[Start of section]

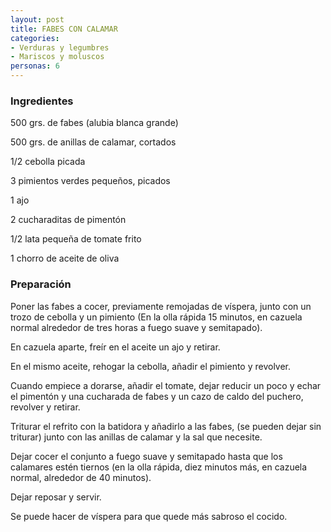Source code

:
 ```yaml
---
layout: post
title: FABES CON CALAMAR
categories:
- Verduras y legumbres
- Mariscos y moluscos
personas: 6 
---
```

<h3>Ingredientes</h3>
500 grs. de fabes (alubia blanca grande)

500 grs. de anillas de calamar, cortados

1/2 cebolla picada

3 pimientos verdes pequeños, picados

1 ajo

2 cucharaditas de pimentón

1/2 lata pequeña de tomate frito

1 chorro de aceite de oliva

<h3>Preparación</h3>
Poner las fabes a cocer, previamente remojadas de víspera, junto con un trozo de cebolla y un pimiento (En la olla rápida 15 minutos, en cazuela normal alrededor de tres horas a fuego suave y semitapado).

En cazuela aparte, freír en el aceite un ajo y retirar.

En el mismo aceite, rehogar la cebolla, añadir el pimiento y revolver.

Cuando empiece a dorarse, añadir el tomate, dejar reducir un poco y echar el pimentón y una cucharada de fabes y un cazo de caldo del puchero, revolver y retirar.

Triturar el refrito con la batidora y añadirlo a las fabes, (se pueden dejar sin triturar) junto con las anillas de calamar y la sal que necesite.

Dejar cocer el conjunto a fuego suave y semitapado hasta que los calamares estén tiernos (en la olla rápida, diez minutos más, en cazuela normal, alrededor de 40 minutos).

Dejar reposar y servir.

Se puede hacer de víspera para que quede más sabroso el cocido.

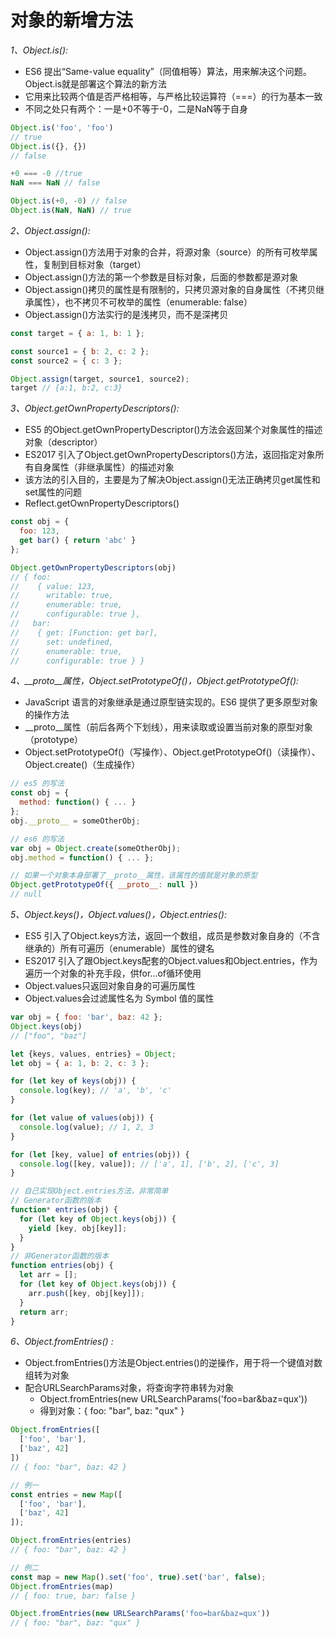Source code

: # 对象的新增方法

*1、Object.is():*
- ES6 提出“Same-value equality”（同值相等）算法，用来解决这个问题。Object.is就是部署这个算法的新方法
- 它用来比较两个值是否严格相等，与严格比较运算符（===）的行为基本一致
- 不同之处只有两个：一是+0不等于-0，二是NaN等于自身
```js
Object.is('foo', 'foo')
// true
Object.is({}, {})
// false

+0 === -0 //true
NaN === NaN // false

Object.is(+0, -0) // false
Object.is(NaN, NaN) // true
```

*2、Object.assign():*
- Object.assign()方法用于对象的合并，将源对象（source）的所有可枚举属性，复制到目标对象（target）
- Object.assign()方法的第一个参数是目标对象，后面的参数都是源对象
- Object.assign()拷贝的属性是有限制的，只拷贝源对象的自身属性（不拷贝继承属性），也不拷贝不可枚举的属性（enumerable: false）
- Object.assign()方法实行的是浅拷贝，而不是深拷贝
```js
const target = { a: 1, b: 1 };

const source1 = { b: 2, c: 2 };
const source2 = { c: 3 };

Object.assign(target, source1, source2);
target // {a:1, b:2, c:3}
```

*3、Object.getOwnPropertyDescriptors():*
- ES5 的Object.getOwnPropertyDescriptor()方法会返回某个对象属性的描述对象（descriptor）
- ES2017 引入了Object.getOwnPropertyDescriptors()方法，返回指定对象所有自身属性（非继承属性）的描述对象
- 该方法的引入目的，主要是为了解决Object.assign()无法正确拷贝get属性和set属性的问题
- Reflect.getOwnPropertyDescriptors()
```js
const obj = {
  foo: 123,
  get bar() { return 'abc' }
};

Object.getOwnPropertyDescriptors(obj)
// { foo:
//    { value: 123,
//      writable: true,
//      enumerable: true,
//      configurable: true },
//   bar:
//    { get: [Function: get bar],
//      set: undefined,
//      enumerable: true,
//      configurable: true } }
```

*4、__proto__属性，Object.setPrototypeOf()，Object.getPrototypeOf():*
- JavaScript 语言的对象继承是通过原型链实现的。ES6 提供了更多原型对象的操作方法
- __proto__属性（前后各两个下划线），用来读取或设置当前对象的原型对象（prototype）
- Object.setPrototypeOf()（写操作）、Object.getPrototypeOf()（读操作）、Object.create()（生成操作）
```js
// es5 的写法
const obj = {
  method: function() { ... }
};
obj.__proto__ = someOtherObj;

// es6 的写法
var obj = Object.create(someOtherObj);
obj.method = function() { ... };

// 如果一个对象本身部署了__proto__属性，该属性的值就是对象的原型
Object.getPrototypeOf({ __proto__: null })
// null
```

*5、Object.keys()，Object.values()，Object.entries():*
- ES5 引入了Object.keys方法，返回一个数组，成员是参数对象自身的（不含继承的）所有可遍历（enumerable）属性的键名
- ES2017 引入了跟Object.keys配套的Object.values和Object.entries，作为遍历一个对象的补充手段，供for...of循环使用
- Object.values只返回对象自身的可遍历属性
- Object.values会过滤属性名为 Symbol 值的属性
```js
var obj = { foo: 'bar', baz: 42 };
Object.keys(obj)
// ["foo", "baz"]

let {keys, values, entries} = Object;
let obj = { a: 1, b: 2, c: 3 };

for (let key of keys(obj)) {
  console.log(key); // 'a', 'b', 'c'
}

for (let value of values(obj)) {
  console.log(value); // 1, 2, 3
}

for (let [key, value] of entries(obj)) {
  console.log([key, value]); // ['a', 1], ['b', 2], ['c', 3]
}

// 自己实现Object.entries方法，非常简单
// Generator函数的版本
function* entries(obj) {
  for (let key of Object.keys(obj)) {
    yield [key, obj[key]];
  }
}
// 非Generator函数的版本
function entries(obj) {
  let arr = [];
  for (let key of Object.keys(obj)) {
    arr.push([key, obj[key]]);
  }
  return arr;
}
```

*6、Object.fromEntries() :*
- Object.fromEntries()方法是Object.entries()的逆操作，用于将一个键值对数组转为对象
- 配合URLSearchParams对象，将查询字符串转为对象
    - Object.fromEntries(new URLSearchParams('foo=bar&baz=qux'))
    - 得到对象：{ foo: "bar", baz: "qux" }
```js
Object.fromEntries([
  ['foo', 'bar'],
  ['baz', 42]
])
// { foo: "bar", baz: 42 }

// 例一
const entries = new Map([
  ['foo', 'bar'],
  ['baz', 42]
]);

Object.fromEntries(entries)
// { foo: "bar", baz: 42 }

// 例二
const map = new Map().set('foo', true).set('bar', false);
Object.fromEntries(map)
// { foo: true, bar: false }

Object.fromEntries(new URLSearchParams('foo=bar&baz=qux'))
// { foo: "bar", baz: "qux" }
```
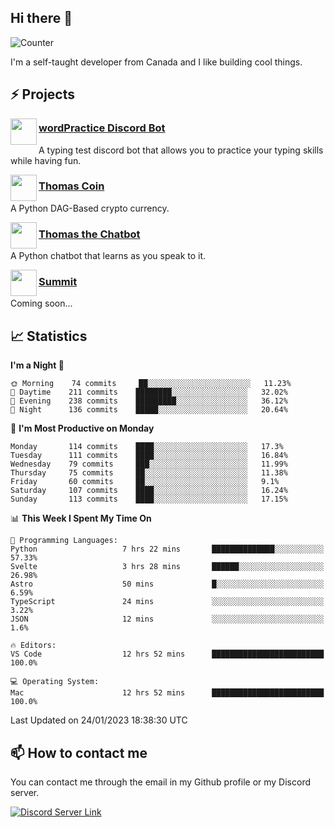 <h2>Hi there 👋</h2>

![Counter](https://komarev.com/ghpvc/?username=principle105)

<p>I'm a self-taught developer from Canada and I like building cool things.</p>

<h2>⚡ Projects</h2>

<img align="left" src="https://i.imgur.com/BIzs17V.png" width="42" height="42" />
<h3><a target="_blank" href="http://wordpractice.principle.sh/">wordPractice Discord Bot</a></h3>
<p>A typing test discord bot that allows you to practice your typing skills while having fun.</p>

<img align="left" src="https://i.imgur.com/4FdQpgN.png" width="42" height="42" />
<h3><a href="https://github.com/principle105/thomas-coin">Thomas Coin</a></h3>
<p>A Python DAG-Based crypto currency.</p>

<img align="left" src="https://i.imgur.com/hA9YF2s.png" width="42" height="42" />
<h3><a href="https://github.com/principle105/thomasthechatbot">Thomas the Chatbot</a></h3>
<p>A Python chatbot that learns as you speak to it.</p>

<img align="left" src="https://i.imgur.com/Ly8Atho.png" width="42" height="42" />
<h3><a href="http://summit.sh/">Summit</a></h3>
<p>Coming soon...</p>

<h2>📈 Statistics</h2>

<!--START_SECTION:waka-->
**I'm a Night 🦉** 

```text
🌞 Morning    74 commits     ██░░░░░░░░░░░░░░░░░░░░░░░   11.23% 
🌆 Daytime    211 commits    ████████░░░░░░░░░░░░░░░░░   32.02% 
🌃 Evening    238 commits    █████████░░░░░░░░░░░░░░░░   36.12% 
🌙 Night      136 commits    █████░░░░░░░░░░░░░░░░░░░░   20.64%

```
📅 **I'm Most Productive on Monday** 

```text
Monday       114 commits    ████░░░░░░░░░░░░░░░░░░░░░   17.3% 
Tuesday      111 commits    ████░░░░░░░░░░░░░░░░░░░░░   16.84% 
Wednesday    79 commits     ███░░░░░░░░░░░░░░░░░░░░░░   11.99% 
Thursday     75 commits     ██░░░░░░░░░░░░░░░░░░░░░░░   11.38% 
Friday       60 commits     ██░░░░░░░░░░░░░░░░░░░░░░░   9.1% 
Saturday     107 commits    ████░░░░░░░░░░░░░░░░░░░░░   16.24% 
Sunday       113 commits    ████░░░░░░░░░░░░░░░░░░░░░   17.15%

```


📊 **This Week I Spent My Time On** 

```text
💬 Programming Languages: 
Python                   7 hrs 22 mins       ██████████████░░░░░░░░░░░   57.33% 
Svelte                   3 hrs 28 mins       ██████░░░░░░░░░░░░░░░░░░░   26.98% 
Astro                    50 mins             █░░░░░░░░░░░░░░░░░░░░░░░░   6.59% 
TypeScript               24 mins             ░░░░░░░░░░░░░░░░░░░░░░░░░   3.22% 
JSON                     12 mins             ░░░░░░░░░░░░░░░░░░░░░░░░░   1.6%

🔥 Editors: 
VS Code                  12 hrs 52 mins      █████████████████████████   100.0%

💻 Operating System: 
Mac                      12 hrs 52 mins      █████████████████████████   100.0%

```


 Last Updated on 24/01/2023 18:38:30 UTC
<!--END_SECTION:waka-->

<h2>📫 How to contact me</h2>

You can contact me through the email in my Github profile or my Discord server.

[![Discord Server Link](https://dcbadge.vercel.app/api/server/DHnk46C)](https://discord.gg/DHnk46C)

[End of section]

WORK TO COMPLETE:
Track down all lines above with the string "console" and copy them.

THE ANSWER:
  console.log(key); // 'a', 'b', 'c'
  console.log(value); // 1, 2, 3
  console.log([key, value]); // ['a', 1], ['b', 2], ['c', 3]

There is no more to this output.